Stored records
────────
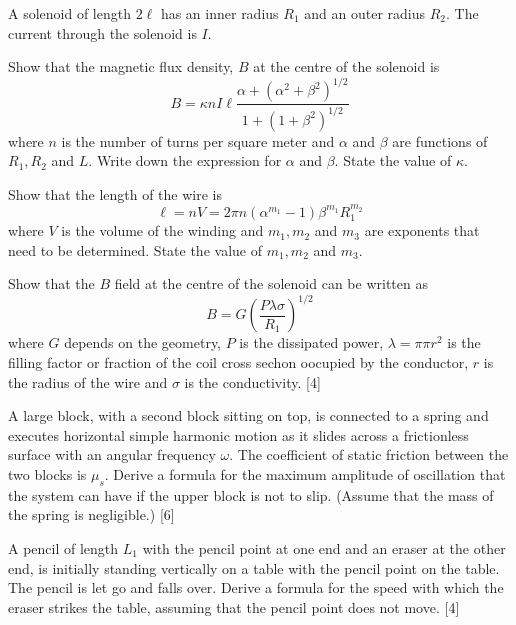 \begin{problem}
    A solenoid of length $2 \ell$ has an inner radius $R_{1}$ and an outer radius $R_{2}$. The current through the solenoid is $I$.
    \begin{subproblem}
        Show that the magnetic flux density, $B$ at the centre of the solenoid is
        \[B=\kappa n I \ell \frac{\alpha+\left(\alpha^{2}+\beta^{2}\right)^{1 / 2}}{1+\left(1+\beta^{2}\right)^{1 / 2}}\]
        where $n$ is the number of turns per square meter and $\alpha$ and $\beta$ are functions of $R_{1}, R_{2}$ and $L$. Write down the expression for $\alpha$ and $\beta$. State the value of $\kappa$.
    \end{subproblem}
    \begin{subproblem}
        Show that the length of the wire is
        \[\ell=n V=2 \pi n\left(\alpha^{m_{1}}-1\right) \beta^{m_{1}} R_{1}^{m_{2}}\]
        where $V$ is the volume of the winding and $m_{1}, m_{2}$ and $m_{3}$ are exponents that need to be determined. State the value of $m_{1}, m_{2}$ and $m_{3}$.
    \end{subproblem}
    \begin{subproblem}
        Show that the $B$ field at the centre of the solenoid can be written as
        \[B=G\left(\frac{P \lambda \sigma}{R_{1}}\right)^{1/2}\]
        where $G$ depends on the geometry, $P$ is the dissipated power, $\lambda=\pi \pi r^{2}$ is the filling factor or fraction of the coil cross sechon oocupied by the conductor, $r$ is the radius of the wire and $\sigma$ is the conductivity.
    \hfill{[4]}\end{subproblem}
\end{problem}

\begin{problem}
    \begin{subproblem}
        A large block, with a second block sitting on top, is connected to a spring and executes horizontal simple harmonic motion as it slides across a frictionless surface with an angular frequency $\omega$. The coefficient of static friction between the two blocks is $\mu_{s}$. Derive a formula for the maximum amplitude of oscillation that the system can have if the upper block is not to slip. (Assume that the mass of the spring is negligible.)
    \hfill{[6]}\end{subproblem}
    \begin{subproblem}
        A pencil of length $L_{1}$ with the pencil point at one end and an eraser at the other end, is initially standing vertically on a table with the pencil point on the table. The pencil is let go and falls over. Derive a formula for the speed with which the eraser strikes the table, assuming that the pencil point does not move.
    \hfill{[4]}\end{subproblem}
\end{problem}


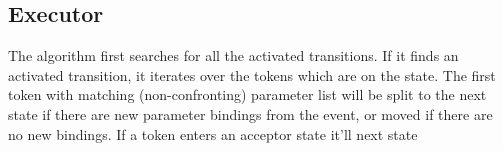 		\subsection{Executor}
			The algorithm first searches for all the activated transitions.
			If it finds an activated transition, it iterates over the tokens which are on the state. The first token with matching (non-confronting)
			parameter list will be split to the next state if there are new parameter bindings from the event, or moved if there are no new bindings.
			If a token enters an acceptor state it'll 
			next state 
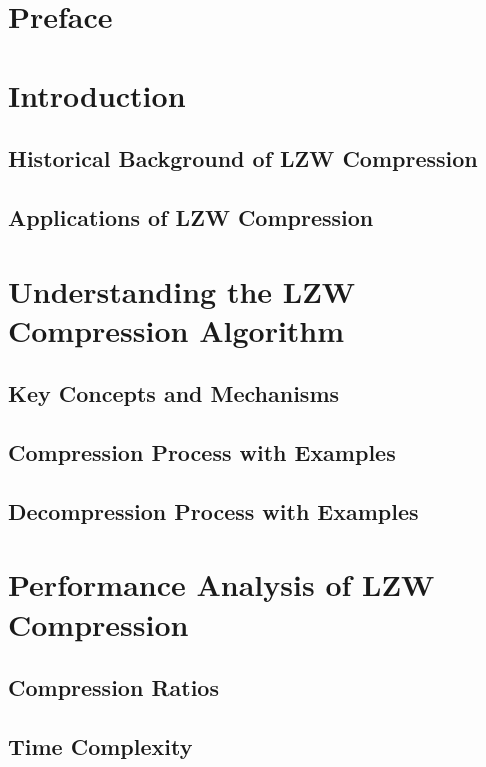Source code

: \documentclass[12pt, a4paper]{article}
\begin{document}
\setcounter{page}{1} 

\newpage

\tableofcontents
\newpage

\section{Preface}

\newpage

\section{Introduction}
\subsection{Historical Background of LZW Compression}

\subsection{Applications of LZW Compression}

\newpage

\section{Understanding the LZW Compression Algorithm}
\subsection{Key Concepts and Mechanisms}

\subsection{Compression Process with Examples}

\subsection{Decompression Process with Examples}

\newpage

\section{Performance Analysis of LZW Compression}
\subsection{Compression Ratios}

\subsection{Time Complexity}

\newpage
\end{document}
────────
> **TRY IT**
Would you copy out every entry above word for word, without the pictures?

> **COMPLETED TASK**
 \begin{problem}
    A solenoid of length $2 \ell$ has an inner radius $R_{1}$ and an outer radius $R_{2}$. The current through the solenoid is $I$.
    \begin{subproblem}
        Show that the magnetic flux density, $B$ at the centre of the solenoid is
        \[B=\kappa n I \ell \frac{\alpha+\left(\alpha^{2}+\beta^{2}\right)^{1 / 2}}{1+\left(1+\beta^{2}\right)^{1 / 2}}\]
        where $n$ is the number of turns per square meter and $\alpha$ and $\beta$ are functions of $R_{1}, R_{2}$ and $L$. Write down the expression for $\alpha$ and $\beta$. State the value of $\kappa$.
    \end{subproblem}
    \begin{subproblem}
        Show that the length of the wire is
        \[\ell=n V=2 \pi n\left(\alpha^{m_{1}}-1\right) \beta^{m_{1}} R_{1}^{m_{2}}\]
        where $V$ is the volume of the winding and $m_{1}, m_{2}$ and $m_{3}$ are exponents that need to be determined. State the value of $m_{1}, m_{2}$ and $m_{3}$.
    \end{subproblem}
    \begin{subproblem}
        Show that the $B$ field at the centre of the solenoid can be written as
        \[B=G\left(\frac{P \lambda \sigma}{R_{1}}\right)^{1/2}\]
        where $G$ depends on the geometry, $P$ is the dissipated power, $\lambda=\pi \pi r^{2}$ is the filling factor or fraction of the coil cross sechon oocupied by the conductor, $r$ is the radius of the wire and $\sigma$ is the conductivity.
    \hfill{[4]}\end{subproblem}
\end{problem}

\begin{problem}
    \begin{subproblem}
        A large block, with a second block sitting on top, is connected to a spring and executes horizontal simple harmonic motion as it slides across a frictionless surface with an angular frequency $\omega$. The coefficient of static friction between the two blocks is $\mu_{s}$. Derive a formula for the maximum amplitude of oscillation that the system can have if the upper block is not to slip. (Assume that the mass of the spring is negligible.)
    \hfill{[6]}\end{subproblem}
    \begin{subproblem}
        A pencil of length $L_{1}$ with the pencil point at one end and an eraser at the other end, is initially standing vertically on a table with the pencil point on the table. The pencil is let go and falls over. Derive a formula for the speed with which the eraser strikes the table, assuming that the pencil point does not move.
    \hfill{[4]}\end{subproblem}
\end{problem}


 		\subsection{Executor}
			The algorithm first searches for all the activated transitions.
			If it finds an activated transition, it iterates over the tokens which are on the state. The first token with matching (non-confronting)
			parameter list will be split to the next state if there are new parameter bindings from the event, or moved if there are no new bindings.
			If a token enters an acceptor state it'll 
			next state 
Source code

: \documentclass[12pt, a4paper]{article}
\begin{document}
\setcounter{page}{1} 

\newpage

\tableofcontents
\newpage

\section{Preface}

\newpage

\section{Introduction}
\subsection{Historical Background of LZW Compression}

\subsection{Applications of LZW Compression}

\newpage

\section{Understanding the LZW Compression Algorithm}
\subsection{Key Concepts and Mechanisms}

\subsection{Compression Process with Examples}

\subsection{Decompression Process with Examples}

\newpage

\section{Performance Analysis of LZW Compression}
\subsection{Compression Ratios}

\subsection{Time Complexity}

\newpage
\end{document}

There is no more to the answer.